Durante la merienda los besos de Male y las sobadas de Kari
abundaron, al rato nos fuimos a caminar Male y yo, platicamos sobre todo, sobre
la necesidad que ambos teníamos, sobre como soñamos la primera vez, sobre novios
y novias, en fin, por primera vez mi tía me tomo en serio y a mi se me antojaba
mucho ella, nos acariciamos, nos fajamos un buen rato, nos toqueteamos nos
besamos y seguimos una muy buena platica, pero lo mas importante nos gustamos,
nos acomodamos el uno con el otro, y nuestra temperatura subió mucho.
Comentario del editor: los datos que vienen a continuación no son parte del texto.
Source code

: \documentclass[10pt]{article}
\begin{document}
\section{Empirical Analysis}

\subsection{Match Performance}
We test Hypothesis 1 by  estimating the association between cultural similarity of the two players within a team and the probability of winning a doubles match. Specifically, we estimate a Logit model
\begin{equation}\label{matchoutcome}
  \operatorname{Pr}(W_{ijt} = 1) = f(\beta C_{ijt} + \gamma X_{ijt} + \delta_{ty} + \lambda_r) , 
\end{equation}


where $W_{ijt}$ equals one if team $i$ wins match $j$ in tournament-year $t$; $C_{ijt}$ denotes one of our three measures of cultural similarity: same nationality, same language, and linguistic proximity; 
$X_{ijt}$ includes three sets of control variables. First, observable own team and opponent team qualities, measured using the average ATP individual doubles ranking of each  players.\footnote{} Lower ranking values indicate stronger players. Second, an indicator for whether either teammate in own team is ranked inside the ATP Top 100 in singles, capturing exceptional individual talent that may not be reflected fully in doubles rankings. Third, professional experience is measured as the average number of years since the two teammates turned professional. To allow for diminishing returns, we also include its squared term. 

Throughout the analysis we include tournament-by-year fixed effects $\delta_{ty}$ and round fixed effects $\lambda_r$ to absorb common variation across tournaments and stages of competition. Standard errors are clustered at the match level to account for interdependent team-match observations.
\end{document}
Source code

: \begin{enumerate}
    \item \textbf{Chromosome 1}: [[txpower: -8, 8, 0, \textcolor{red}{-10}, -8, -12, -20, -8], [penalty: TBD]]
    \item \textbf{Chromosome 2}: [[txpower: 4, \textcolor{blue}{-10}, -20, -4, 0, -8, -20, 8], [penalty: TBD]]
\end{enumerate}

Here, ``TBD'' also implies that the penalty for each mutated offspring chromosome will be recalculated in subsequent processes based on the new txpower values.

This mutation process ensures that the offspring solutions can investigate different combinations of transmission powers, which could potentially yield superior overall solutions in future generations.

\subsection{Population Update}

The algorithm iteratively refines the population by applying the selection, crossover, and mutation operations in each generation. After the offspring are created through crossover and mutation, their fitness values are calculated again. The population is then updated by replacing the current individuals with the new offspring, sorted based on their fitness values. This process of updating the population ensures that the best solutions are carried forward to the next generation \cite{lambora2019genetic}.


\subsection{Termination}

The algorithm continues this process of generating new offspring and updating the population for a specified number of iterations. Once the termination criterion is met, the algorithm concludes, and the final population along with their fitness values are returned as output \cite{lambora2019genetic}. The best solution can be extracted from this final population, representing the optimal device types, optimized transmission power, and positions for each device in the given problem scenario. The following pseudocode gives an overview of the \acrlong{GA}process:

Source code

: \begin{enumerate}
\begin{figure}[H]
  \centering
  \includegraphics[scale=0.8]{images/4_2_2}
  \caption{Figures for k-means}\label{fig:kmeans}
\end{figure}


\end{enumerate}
Cuando nuestros cuerpo lo sentían, nos fuimos al casco, me
guió hasta su cuarto, una habitación medieval, con una gran cama matrimonial en
estilo austero, la cama tenia un poste en cada esquina y sobre ella un velo
transparente, sus buros de ambos lados estaban coronados con dos veleros, con
dos grandes velas que iluminaban el cuarto, sus muebles incitaban al
recogimiento, en el centro del cuarto una pequeña sala de tres muebles, que en
circunferencia rodeaban un tapete en forma de circulo, que belleza, mi
anododamiento no sabia si era por su habitación o por ella, me senté en el
sillón, mientras ella fue a su baño, oí como corría la perilla del WC, sentí
como un aroma inundaba el cuarto, se apareció ella totalmente desnuda, se
aproximo hacia mi, sus pechos si se sentían hermosos en el faje, en perfecta
armonía, con un abdomen muy bien cuidado, su vulva totalmente depilada y sus
nalgas increíbles. Se acerco a mí, nos besamos, me fue desnudando lentamente, mi
camisa, mis pantalones, sus manos recorrían todo, mis yemas saturaban mis
sentidos, su piel estaba sedosa.
Mi cuerpo sentía a esta hermosa en celo, mi sexo revoloteaba,
me quito mi bóxer, mi pene se desbordo, ella lo tomo, lo estuvo masajeando,
hasta llegar a excitarme fuertemente, nos acomodamos desnudos en el tapete
circular, chupando el sexo del otro, la textura de sus labios, la fortalezca de
su clítoris, sus chupes, hicieron que en breves minutos ambos llegaron
simultáneamente al clímax, ella absorbió mi semen, mientras mi boca deglutía sus
líquidos que en tres chorritos inundaron mi cara.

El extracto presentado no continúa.